2. Errors promote self support

Errors provided in simple and descriptive language mean that anyone competent on a system can fix that error. An obvious and non-descriptive error like “login failure” places a brick wall in front of the user.

A descriptive error like “private key file not found” or “unable to reach Kerberos server” tells a user who understands how a process is supposed to work where the failure has occurred. The user’s investigation can start with the stated problem and possibly result in the user resolving the issue without bothering you for support.

When you obfuscate or hide an error, you’re inviting everyone to contact you for help whenever something goes wrong. If you don’t provide contact details for support, then you’re planting the seeds of helplessness and resentment in your user base.

3. Errors promote hardened systems

I get nervous about revealing too much information about my system to anybody who kicks my server often enough to get an error. It’s a valid and successful attack technique to discover errors and use them as context for how a system is configured.

However, it’s an equally valid and successful attack technique to build a profile of a system by the expected responses you get back from it.

In other words, should an attacker profile your system, they learn as much about it from what works as from what doesn’t work. Errors might provide an attacker a lead toward a known exploit, but so do everyday responses. No attacker is going to wait for an error message before attempting to exploit a vulnerability.

That’s not how attacks work. An attacker runs all known exploits against your system, using a script or an automated framework and hopes that one works. It’s just too much work to sit around and look for errors before making a move.

Knowing this, an admin’s job is to ensure that the system is protected against common attack techniques. Detect attacks as they happen, dynamically block an IP that’s the source of unusual activity and ensure that your software is up-to-date. Those are the appropriate defenses against attacks and none of them involve obfuscating error messages.

4. Errors for errors

Errors happen because something’s gone wrong. When you try to obfuscate an error message, you’re tacking on a new subsystem that is itself subject to error. So what happens when your error interception subsystem has an error?

It’s not errors all the way down, so at some point a real error is going to get through and then all you have is an error about an error and never the error itself. Not only do your users have no idea what’s gone wrong, but neither do you.

5. Open collaboration

Bugs can feel embarrassing if you’re not numb to them yet. You might feel like an error exposes you as a bad programmer or a poor sysadmin. The reality is, though, that nobody sees it that way. Everybody knows that technology is imperfect. Errors happen.

When you share errors with the world, there’s a high chance that someone out there will help fix them. You might be surprised at how motivated a user can get when something gets annoying enough.
And it often happens with or without your involvement. There are unofficial fixes, workarounds, mods and hacks for all manner of problems.

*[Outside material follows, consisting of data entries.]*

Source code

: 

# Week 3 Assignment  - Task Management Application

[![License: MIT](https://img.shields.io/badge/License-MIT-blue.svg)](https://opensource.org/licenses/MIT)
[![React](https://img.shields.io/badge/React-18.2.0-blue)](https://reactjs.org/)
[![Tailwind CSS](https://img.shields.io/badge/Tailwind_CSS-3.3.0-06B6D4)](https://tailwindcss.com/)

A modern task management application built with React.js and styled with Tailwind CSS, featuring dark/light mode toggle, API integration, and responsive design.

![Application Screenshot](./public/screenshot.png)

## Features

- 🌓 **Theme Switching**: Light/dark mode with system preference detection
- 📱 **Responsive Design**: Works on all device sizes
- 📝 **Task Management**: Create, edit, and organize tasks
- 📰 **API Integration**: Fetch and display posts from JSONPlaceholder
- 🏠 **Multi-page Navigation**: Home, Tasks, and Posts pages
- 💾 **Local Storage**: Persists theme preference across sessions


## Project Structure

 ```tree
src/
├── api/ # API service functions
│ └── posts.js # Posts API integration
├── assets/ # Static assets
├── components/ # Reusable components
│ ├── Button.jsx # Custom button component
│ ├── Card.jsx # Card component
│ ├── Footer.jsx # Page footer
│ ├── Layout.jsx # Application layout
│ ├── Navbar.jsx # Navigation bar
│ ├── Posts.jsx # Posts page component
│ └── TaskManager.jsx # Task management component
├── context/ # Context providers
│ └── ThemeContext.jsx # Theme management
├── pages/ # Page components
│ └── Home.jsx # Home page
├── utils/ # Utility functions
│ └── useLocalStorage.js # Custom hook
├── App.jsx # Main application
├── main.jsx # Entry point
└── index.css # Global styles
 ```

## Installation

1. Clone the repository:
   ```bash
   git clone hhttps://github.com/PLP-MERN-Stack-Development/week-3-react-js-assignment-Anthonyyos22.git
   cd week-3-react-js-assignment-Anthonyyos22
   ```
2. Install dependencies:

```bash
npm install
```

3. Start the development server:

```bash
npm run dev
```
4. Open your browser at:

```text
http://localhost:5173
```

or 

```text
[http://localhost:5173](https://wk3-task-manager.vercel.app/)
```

Your users are going to find and use those techniques whether or not you admit that the error even exists. So the choice is yours. You can help your users succeed (and accept that they can help you succeed), or you can ignore the problem and force your users to waste their time and energy hunting for an unofficial workaround.
One of these techniques breeds collaboration and mutual support.
The other breeds frustration, anger and resentment.

Errors are good

It’s true that not everyone appreciates a stack trace or core dump when an error occurs. Not all errors have to be ugly. You can make them look nice—you can probably prepend or append a helpful message telling users what they can try next when an error is encountered.

It’s vital to be friendly to users who don’t understand how or why errors happen. But it’s equally vital to understand that some errors are so bad that they’ll hop over your intended interception and also that providing accurate errors is important to a subset of users and can greatly benefit both you and the people using your application or service.